#### Requirement:
Each word in the data below should be copied exactly; the images should not.

(Stored items)
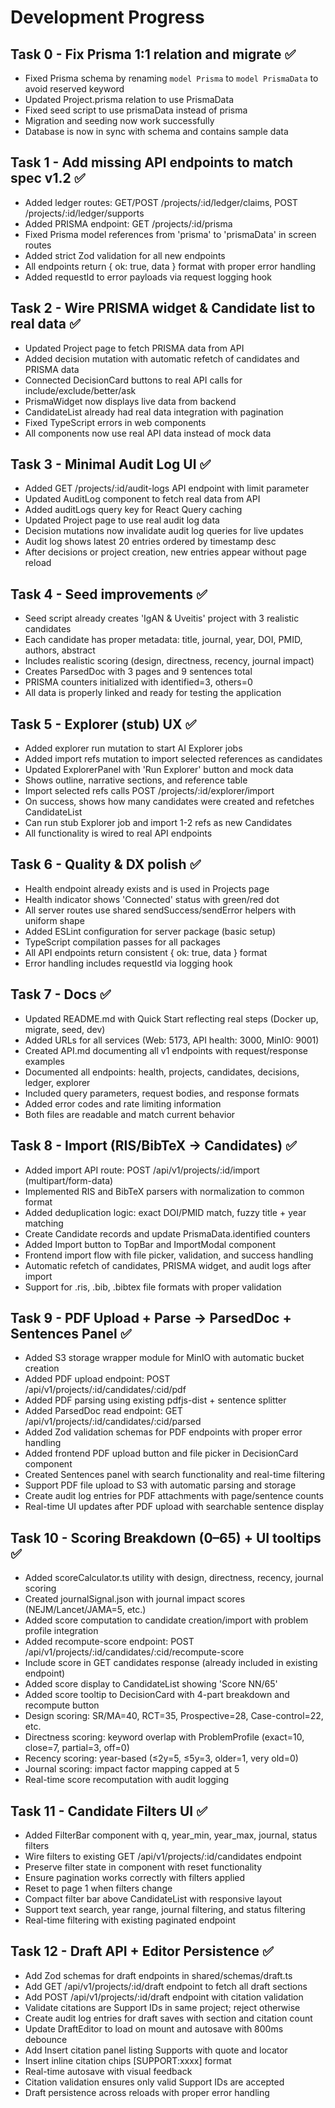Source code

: # Development Progress

## Task 0 - Fix Prisma 1:1 relation and migrate ✅
- Fixed Prisma schema by renaming `model Prisma` to `model PrismaData` to avoid reserved keyword
- Updated Project.prisma relation to use PrismaData
- Fixed seed script to use prismaData instead of prisma
- Migration and seeding now work successfully
- Database is now in sync with schema and contains sample data

## Task 1 - Add missing API endpoints to match spec v1.2 ✅
- Added ledger routes: GET/POST /projects/:id/ledger/claims, POST /projects/:id/ledger/supports
- Added PRISMA endpoint: GET /projects/:id/prisma
- Fixed Prisma model references from 'prisma' to 'prismaData' in screen routes
- Added strict Zod validation for all new endpoints
- All endpoints return { ok: true, data } format with proper error handling
- Added requestId to error payloads via request logging hook

## Task 2 - Wire PRISMA widget & Candidate list to real data ✅
- Updated Project page to fetch PRISMA data from API
- Added decision mutation with automatic refetch of candidates and PRISMA data
- Connected DecisionCard buttons to real API calls for include/exclude/better/ask
- PrismaWidget now displays live data from backend
- CandidateList already had real data integration with pagination
- Fixed TypeScript errors in web components
- All components now use real API data instead of mock data

## Task 3 - Minimal Audit Log UI ✅
- Added GET /projects/:id/audit-logs API endpoint with limit parameter
- Updated AuditLog component to fetch real data from API
- Added auditLogs query key for React Query caching
- Updated Project page to use real audit log data
- Decision mutations now invalidate audit log queries for live updates
- Audit log shows latest 20 entries ordered by timestamp desc
- After decisions or project creation, new entries appear without page reload

## Task 4 - Seed improvements ✅
- Seed script already creates 'IgAN & Uveitis' project with 3 realistic candidates
- Each candidate has proper metadata: title, journal, year, DOI, PMID, authors, abstract
- Includes realistic scoring (design, directness, recency, journal impact)
- Creates ParsedDoc with 3 pages and 9 sentences total
- PRISMA counters initialized with identified=3, others=0
- All data is properly linked and ready for testing the application

## Task 5 - Explorer (stub) UX ✅
- Added explorer run mutation to start AI Explorer jobs
- Added import refs mutation to import selected references as candidates
- Updated ExplorerPanel with 'Run Explorer' button and mock data
- Shows outline, narrative sections, and reference table
- Import selected refs calls POST /projects/:id/explorer/import
- On success, shows how many candidates were created and refetches CandidateList
- Can run stub Explorer job and import 1-2 refs as new Candidates
- All functionality is wired to real API endpoints

## Task 6 - Quality & DX polish ✅
- Health endpoint already exists and is used in Projects page
- Health indicator shows 'Connected' status with green/red dot
- All server routes use shared sendSuccess/sendError helpers with uniform shape
- Added ESLint configuration for server package (basic setup)
- TypeScript compilation passes for all packages
- All API endpoints return consistent { ok: true, data } format
- Error handling includes requestId via logging hook

## Task 7 - Docs ✅
- Updated README.md with Quick Start reflecting real steps (Docker up, migrate, seed, dev)
- Added URLs for all services (Web: 5173, API health: 3000, MinIO: 9001)
- Created API.md documenting all v1 endpoints with request/response examples
- Documented all endpoints: health, projects, candidates, decisions, ledger, explorer
- Included query parameters, request bodies, and response formats
- Added error codes and rate limiting information
- Both files are readable and match current behavior

## Task 8 - Import (RIS/BibTeX → Candidates) ✅
- Added import API route: POST /api/v1/projects/:id/import (multipart/form-data)
- Implemented RIS and BibTeX parsers with normalization to common format
- Added deduplication logic: exact DOI/PMID match, fuzzy title + year matching
- Create Candidate records and update PrismaData.identified counters
- Added Import button to TopBar and ImportModal component
- Frontend import flow with file picker, validation, and success handling
- Automatic refetch of candidates, PRISMA widget, and audit logs after import
- Support for .ris, .bib, .bibtex file formats with proper validation

## Task 9 - PDF Upload + Parse → ParsedDoc + Sentences Panel ✅
- Added S3 storage wrapper module for MinIO with automatic bucket creation
- Added PDF upload endpoint: POST /api/v1/projects/:id/candidates/:cid/pdf
- Added PDF parsing using existing pdfjs-dist + sentence splitter
- Added ParsedDoc read endpoint: GET /api/v1/projects/:id/candidates/:cid/parsed
- Added Zod validation schemas for PDF endpoints with proper error handling
- Added frontend PDF upload button and file picker in DecisionCard component
- Created Sentences panel with search functionality and real-time filtering
- Support PDF file upload to S3 with automatic parsing and storage
- Create audit log entries for PDF attachments with page/sentence counts
- Real-time UI updates after PDF upload with searchable sentence display

## Task 10 - Scoring Breakdown (0–65) + UI tooltips ✅
- Added scoreCalculator.ts utility with design, directness, recency, journal scoring
- Created journalSignal.json with journal impact scores (NEJM/Lancet/JAMA=5, etc.)
- Added score computation to candidate creation/import with problem profile integration
- Added recompute-score endpoint: POST /api/v1/projects/:id/candidates/:cid/recompute-score
- Include score in GET candidates response (already included in existing endpoint)
- Added score display to CandidateList showing 'Score NN/65'
- Added score tooltip to DecisionCard with 4-part breakdown and recompute button
- Design scoring: SR/MA=40, RCT=35, Prospective=28, Case-control=22, etc.
- Directness scoring: keyword overlap with ProblemProfile (exact=10, close=7, partial=3, off=0)
- Recency scoring: year-based (≤2y=5, ≤5y=3, older=1, very old=0)
- Journal scoring: impact factor mapping capped at 5
- Real-time score recomputation with audit logging

## Task 11 - Candidate Filters UI ✅
- Added FilterBar component with q, year_min, year_max, journal, status filters
- Wire filters to existing GET /api/v1/projects/:id/candidates endpoint
- Preserve filter state in component with reset functionality
- Ensure pagination works correctly with filters applied
- Reset to page 1 when filters change
- Compact filter bar above CandidateList with responsive layout
- Support text search, year range, journal filtering, and status filtering
- Real-time filtering with existing paginated endpoint

## Task 12 - Draft API + Editor Persistence ✅
- Add Zod schemas for draft endpoints in shared/schemas/draft.ts
- Add GET /api/v1/projects/:id/draft endpoint to fetch all draft sections
- Add POST /api/v1/projects/:id/draft endpoint with citation validation
- Validate citations are Support IDs in same project; reject otherwise
- Create audit log entries for draft saves with section and citation count
- Update DraftEditor to load on mount and autosave with 800ms debounce
- Add Insert citation panel listing Supports with quote and locator
- Insert inline citation chips [SUPPORT:xxxx] format
- Real-time autosave with visual feedback
- Citation validation ensures only valid Support IDs are accepted
- Draft persistence across reloads with proper error handling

#### Answer:
Source code

: # Development Progress

## Task 0 - Fix Prisma 1:1 relation and migrate ✅
- Fixed Prisma schema by renaming `model Prisma` to `model PrismaData` to avoid reserved keyword
- Updated Project.prisma relation to use PrismaData
- Fixed seed script to use prismaData instead of prisma
- Migration and seeding now work successfully
- Database is now in sync with schema and contains sample data

## Task 1 - Add missing API endpoints to match spec v1.2 ✅
- Added ledger routes: GET/POST /projects/:id/ledger/claims, POST /projects/:id/ledger/supports
- Added PRISMA endpoint: GET /projects/:id/prisma
- Fixed Prisma model references from 'prisma' to 'prismaData' in screen routes
- Added strict Zod validation for all new endpoints
- All endpoints return { ok: true, data } format with proper error handling
- Added requestId to error payloads via request logging hook

## Task 2 - Wire PRISMA widget & Candidate list to real data ✅
- Updated Project page to fetch PRISMA data from API
- Added decision mutation with automatic refetch of candidates and PRISMA data
- Connected DecisionCard buttons to real API calls for include/exclude/better/ask
- PrismaWidget now displays live data from backend
- CandidateList already had real data integration with pagination
- Fixed TypeScript errors in web components
- All components now use real API data instead of mock data

## Task 3 - Minimal Audit Log UI ✅
- Added GET /projects/:id/audit-logs API endpoint with limit parameter
- Updated AuditLog component to fetch real data from API
- Added auditLogs query key for React Query caching
- Updated Project page to use real audit log data
- Decision mutations now invalidate audit log queries for live updates
- Audit log shows latest 20 entries ordered by timestamp desc
- After decisions or project creation, new entries appear without page reload

## Task 4 - Seed improvements ✅
- Seed script already creates 'IgAN & Uveitis' project with 3 realistic candidates
- Each candidate has proper metadata: title, journal, year, DOI, PMID, authors, abstract
- Includes realistic scoring (design, directness, recency, journal impact)
- Creates ParsedDoc with 3 pages and 9 sentences total
- PRISMA counters initialized with identified=3, others=0
- All data is properly linked and ready for testing the application

## Task 5 - Explorer (stub) UX ✅
- Added explorer run mutation to start AI Explorer jobs
- Added import refs mutation to import selected references as candidates
- Updated ExplorerPanel with 'Run Explorer' button and mock data
- Shows outline, narrative sections, and reference table
- Import selected refs calls POST /projects/:id/explorer/import
- On success, shows how many candidates were created and refetches CandidateList
- Can run stub Explorer job and import 1-2 refs as new Candidates
- All functionality is wired to real API endpoints

## Task 6 - Quality & DX polish ✅
- Health endpoint already exists and is used in Projects page
- Health indicator shows 'Connected' status with green/red dot
- All server routes use shared sendSuccess/sendError helpers with uniform shape
- Added ESLint configuration for server package (basic setup)
- TypeScript compilation passes for all packages
- All API endpoints return consistent { ok: true, data } format
- Error handling includes requestId via logging hook

## Task 7 - Docs ✅
- Updated README.md with Quick Start reflecting real steps (Docker up, migrate, seed, dev)
- Added URLs for all services (Web: 5173, API health: 3000, MinIO: 9001)
- Created API.md documenting all v1 endpoints with request/response examples
- Documented all endpoints: health, projects, candidates, decisions, ledger, explorer
- Included query parameters, request bodies, and response formats
- Added error codes and rate limiting information
- Both files are readable and match current behavior

## Task 8 - Import (RIS/BibTeX → Candidates) ✅
- Added import API route: POST /api/v1/projects/:id/import (multipart/form-data)
- Implemented RIS and BibTeX parsers with normalization to common format
- Added deduplication logic: exact DOI/PMID match, fuzzy title + year matching
- Create Candidate records and update PrismaData.identified counters
- Added Import button to TopBar and ImportModal component
- Frontend import flow with file picker, validation, and success handling
- Automatic refetch of candidates, PRISMA widget, and audit logs after import
- Support for .ris, .bib, .bibtex file formats with proper validation

## Task 9 - PDF Upload + Parse → ParsedDoc + Sentences Panel ✅
- Added S3 storage wrapper module for MinIO with automatic bucket creation
- Added PDF upload endpoint: POST /api/v1/projects/:id/candidates/:cid/pdf
- Added PDF parsing using existing pdfjs-dist + sentence splitter
- Added ParsedDoc read endpoint: GET /api/v1/projects/:id/candidates/:cid/parsed
- Added Zod validation schemas for PDF endpoints with proper error handling
- Added frontend PDF upload button and file picker in DecisionCard component
- Created Sentences panel with search functionality and real-time filtering
- Support PDF file upload to S3 with automatic parsing and storage
- Create audit log entries for PDF attachments with page/sentence counts
- Real-time UI updates after PDF upload with searchable sentence display

## Task 10 - Scoring Breakdown (0–65) + UI tooltips ✅
- Added scoreCalculator.ts utility with design, directness, recency, journal scoring
- Created journalSignal.json with journal impact scores (NEJM/Lancet/JAMA=5, etc.)
- Added score computation to candidate creation/import with problem profile integration
- Added recompute-score endpoint: POST /api/v1/projects/:id/candidates/:cid/recompute-score
- Include score in GET candidates response (already included in existing endpoint)
- Added score display to CandidateList showing 'Score NN/65'
- Added score tooltip to DecisionCard with 4-part breakdown and recompute button
- Design scoring: SR/MA=40, RCT=35, Prospective=28, Case-control=22, etc.
- Directness scoring: keyword overlap with ProblemProfile (exact=10, close=7, partial=3, off=0)
- Recency scoring: year-based (≤2y=5, ≤5y=3, older=1, very old=0)
- Journal scoring: impact factor mapping capped at 5
- Real-time score recomputation with audit logging

## Task 11 - Candidate Filters UI ✅
- Added FilterBar component with q, year_min, year_max, journal, status filters
- Wire filters to existing GET /api/v1/projects/:id/candidates endpoint
- Preserve filter state in component with reset functionality
- Ensure pagination works correctly with filters applied
- Reset to page 1 when filters change
- Compact filter bar above CandidateList with responsive layout
- Support text search, year range, journal filtering, and status filtering
- Real-time filtering with existing paginated endpoint

## Task 12 - Draft API + Editor Persistence ✅
- Add Zod schemas for draft endpoints in shared/schemas/draft.ts
- Add GET /api/v1/projects/:id/draft endpoint to fetch all draft sections
- Add POST /api/v1/projects/:id/draft endpoint with citation validation
- Validate citations are Support IDs in same project; reject otherwise
- Create audit log entries for draft saves with section and citation count
- Update DraftEditor to load on mount and autosave with 800ms debounce
- Add Insert citation panel listing Supports with quote and locator
- Insert inline citation chips [SUPPORT:xxxx] format
- Real-time autosave with visual feedback
- Citation validation ensures only valid Support IDs are accepted
- Draft persistence across reloads with proper error handling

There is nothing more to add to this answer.